The total commercial sales volume in the United States for 2007 was $557.8 billion. In 2008, it was $181.6 billion. In 2009, it was $54.4 billion. So our total commercial sales volume in 2009 was less than one-tenth of what it was two years ago.

Can you give us some examples of commercial real estate values today?
The National Council of Real Estate Investment Fiduciaries is a trade association of pension funds that have more than 6,200 Class A properties in their portfolios.  They look at what property values have done for industrial, apartment, office, and retail. If you bought an office property in the third quarter of 2007, it's now worth 41.1 percent less.

If you bought a retail property in 2007, by the end of 2009, it was worth 31.2 percent less. If you bought an industrial property in the second quarter of 2007, it was worth 42.4 percent less.  Those estimates are being realized in this database of sales transactions.

Is there a silver lining in all of this?
In the next 12 to 24 months, I think we are going to see what are probably the best buying opportunities that we've seen since 1988-89.  We're going to look back five years from now and slap ourselves for not having bought more commercial real estate.  You'll think, "I could have bought that building for $5 million, and it just sold for $19 million." We sit at the crossroads of incredible opportunity amongst the ruins of current investors.

Where do you see interest rates going?
I see interest rates spiking, and when I say spiking, I mean a 200 basis points increase or two percent. Commercial loans are so many basis points above a 10-year treasury note, depending on what type of property quality you have and where it's located. We're going to be looking at 100 to 200 basis points more a year from today, and I'm skewing more toward the 200 basis points side.

What about job growth?
We haven't been spending money that really creates jobs, so I think we're going to see tepid job growth. It's going to be like tulips coming out of the ground after a severe frost.  They're going to be a little mangled, but you're going to see some. This is assuming that Congress acts. If they don't, it's going to be worse than tepid. For every 100 bulbs planted, you won't see a whole lot of foliage and color out there.

Has the stimulus bill helped?
It's the most unstimulating stimulus we have ever seen as a country in my lifetime. American taxpayers have had enough and want to see some different kinds of spending. I'm forecasting in the next 60 to 90 days, Congress will go in and pass another stimulus bill. They will spend another $200 billion, and we will finally see incentives for small business, which create 70 to 90 percent of all jobs. Jobs are absolutely everything to our economy, and all of our spending up to now has not been focused on job creation.

What impact will rising oil prices have on the economy?
If oil were produced in the U.S. by U.S workers, then we would be employing a whole lot of people. Unfortunately, we are importing not quite 70 percent of our oil. The largest tax that the taxpayer pays is for overseas oil because it's a net bleed of cash out of our system. Other than perhaps Canada and Mexico, most of the countries that we buy oil from don't buy a whole lot from us, so it's a net leakage out of our system.

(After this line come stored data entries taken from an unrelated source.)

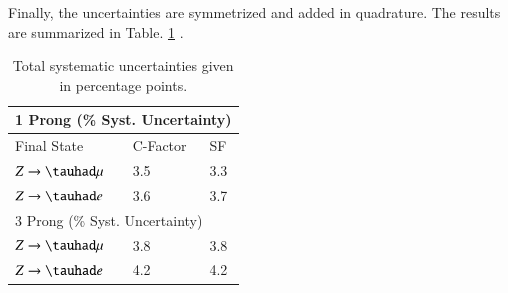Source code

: Finally, the uncertainties are symmetrized and added in quadrature. The results are summarized in Table. \ref{totalsys} .
\begin{table}[]
	\centering
	\begin{tabular}{|lll|}
		\hline
		\multicolumn{3}{|l|}{1 Prong (\% Syst. Uncertainty)}                         \\ \hline
		\multicolumn{1}{|l|}{Final State}      & \multicolumn{1}{l|}{C-Factor} & SF  \\ \hline
		\multicolumn{1}{|l|}{$Z\to\tauhad\mu$} & \multicolumn{1}{l|}{3.5}      & 3.3 \\ \hline
		\multicolumn{1}{|l|}{$Z\to\tauhad e$}  & \multicolumn{1}{l|}{3.6}      & 3.7 \\ \hline
		\multicolumn{3}{|l|}{3 Prong (\% Syst. Uncertainty)}                         \\ \hline
		\multicolumn{1}{|l|}{$Z\to\tauhad\mu$} & \multicolumn{1}{l|}{3.8}      & 3.8 \\ \hline
		\multicolumn{1}{|l|}{$Z\to\tauhad e$}  & \multicolumn{1}{l|}{4.2}      & 4.2 \\ \hline
	\end{tabular}
	\caption{Total systematic uncertainties given in percentage points.}
	\label{totalsys}
\end{table}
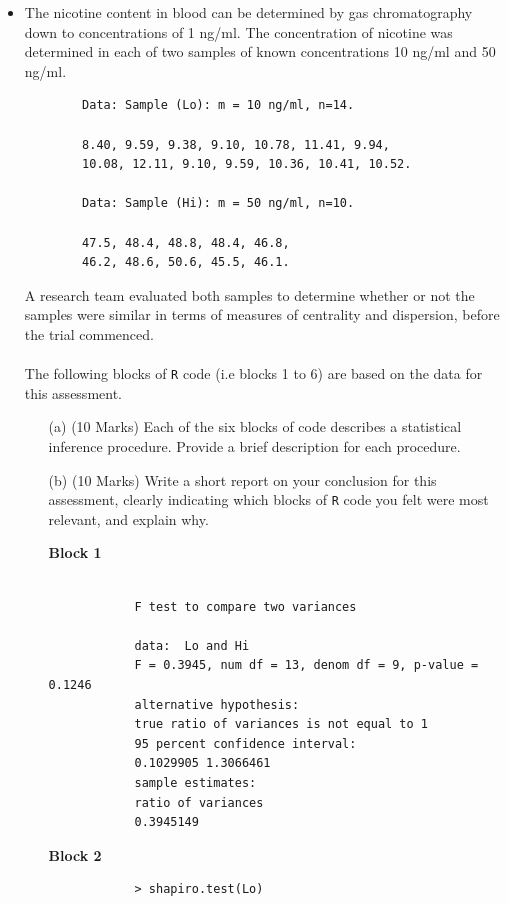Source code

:\documentclass[a4paper,12pt]{article}
\begin{document}
\begin{itemize}
	\item The nicotine content in blood can be determined by gas chromatography down to concentrations of 1 ng/ml. The concentration of nicotine was determined in each of two samples of known concentrations 10 ng/ml and 50 ng/ml.
	\begin{framed}
		\begin{verbatim}
		Data: Sample (Lo): m = 10 ng/ml, n=14.
		
		8.40, 9.59, 9.38, 9.10, 10.78, 11.41, 9.94, 
		10.08, 12.11, 9.10, 9.59, 10.36, 10.41, 10.52.
		
		Data: Sample (Hi): m = 50 ng/ml, n=10.
		
		47.5, 48.4, 48.8, 48.4, 46.8, 
		46.2, 48.6, 50.6, 45.5, 46.1.
		\end{verbatim}
	\end{framed}
	A research team evaluated both samples to determine whether or not the samples were similar in terms of measures of centrality and dispersion, before the trial commenced.  \\  \\ The following blocks of \texttt{R} code (i.e blocks 1 to 6) are based on the data for this assessment. \\ 
	\begin{itemize}
		\item[(a)] (10 Marks) Each of the six blocks of code describes a statistical inference procedure. Provide a brief description for each procedure.
		\item[(b)] (10 Marks) Write a short report on your conclusion for this assessment, clearly indicating which blocks of \texttt{R} code you felt were most relevant, and explain why. 
	\end{itemize}
	
	\begin{itemize}
		\item[\textbf{Block 1}]
		\begin{framed}
			\begin{verbatim}
			
			F test to compare two variances
			
			data:  Lo and Hi
			F = 0.3945, num df = 13, denom df = 9, p-value = 0.1246
			alternative hypothesis: 
			true ratio of variances is not equal to 1
			95 percent confidence interval:
			0.1029905 1.3066461
			sample estimates:
			ratio of variances 
			0.3945149
			\end{verbatim}
		\end{framed}
	\newpage
		\item[\textbf{Block 2}]
		\begin{framed}
			\begin{verbatim}
			> shapiro.test(Lo)
			

\end{verbatim}
\end{framed}
\end{itemize}
\end{itemize}
\end{document}
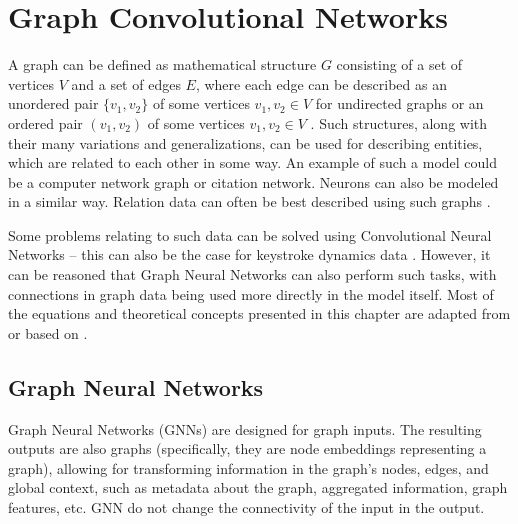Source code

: 
\chapter{Graph Convolutional Networks}

A graph can be defined as mathematical structure $G$ consisting of a set of vertices $V$ and a set of edges $E$, where each edge can be described as an unordered pair $\{ v_1, v_2 \}$ of some vertices $v_1, v_2 \in V$ for undirected graphs or an ordered pair $( v_1, v_2 )$ of some vertices $v_1, v_2 \in V$ \cite{wikipedia_graph_2025}. Such structures, along with their many variations and generalizations, can be used for describing entities, which are related to each other in some way. An example of such a model could be a computer network graph or citation network. Neurons can also be modeled in a similar way. Relation data can often be best described using such graphs \cite{Lesk2024}.

Some problems relating to such data can be solved using Convolutional Neural Networks -- this can also be the case for keystroke dynamics data \cite{Lu2020}\cite{Shar2023}. However, it can be reasoned that Graph Neural Networks can also perform such tasks, with connections in graph data being used more directly in the model itself. Most of the equations and theoretical concepts presented in this chapter are adapted from or based on \cite{Lesk2024}.

\section{Graph Neural Networks}
Graph Neural Networks (GNNs) are designed for graph inputs. The resulting outputs are also graphs (specifically, they are node embeddings representing a graph), allowing for transforming information in the graph's nodes, edges, and global context, such as metadata about the graph, aggregated information, graph features, etc. \cite{sanch2021} GNN do not change the connectivity of the input in the output.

If we want to put this country back to work, we would start to take a serious look at alternative forms of energy that are economically viable. In the long run, we're going to see some of this, but right now the economics are not there.

What should businesses do now to weather this storm?
This is a time to go back and rethink your business model. This is a time that you minimize your expenses and vigorously appeal your property taxes. This is the time to be a survivor, and being a survivor doesn't necessarily mean being a nice guy. This is the time to understand that your customers' expectations are different than they were 24 months ago. Your customer wants it faster, quicker, now. If you don't respond to your customer, someone else will, so this is a time that you go back and be in touch with your customers. When we come out the other side, the survivors are going to be kings of their kingdom. They are going to have accumulated, maintained, and grown their wealth.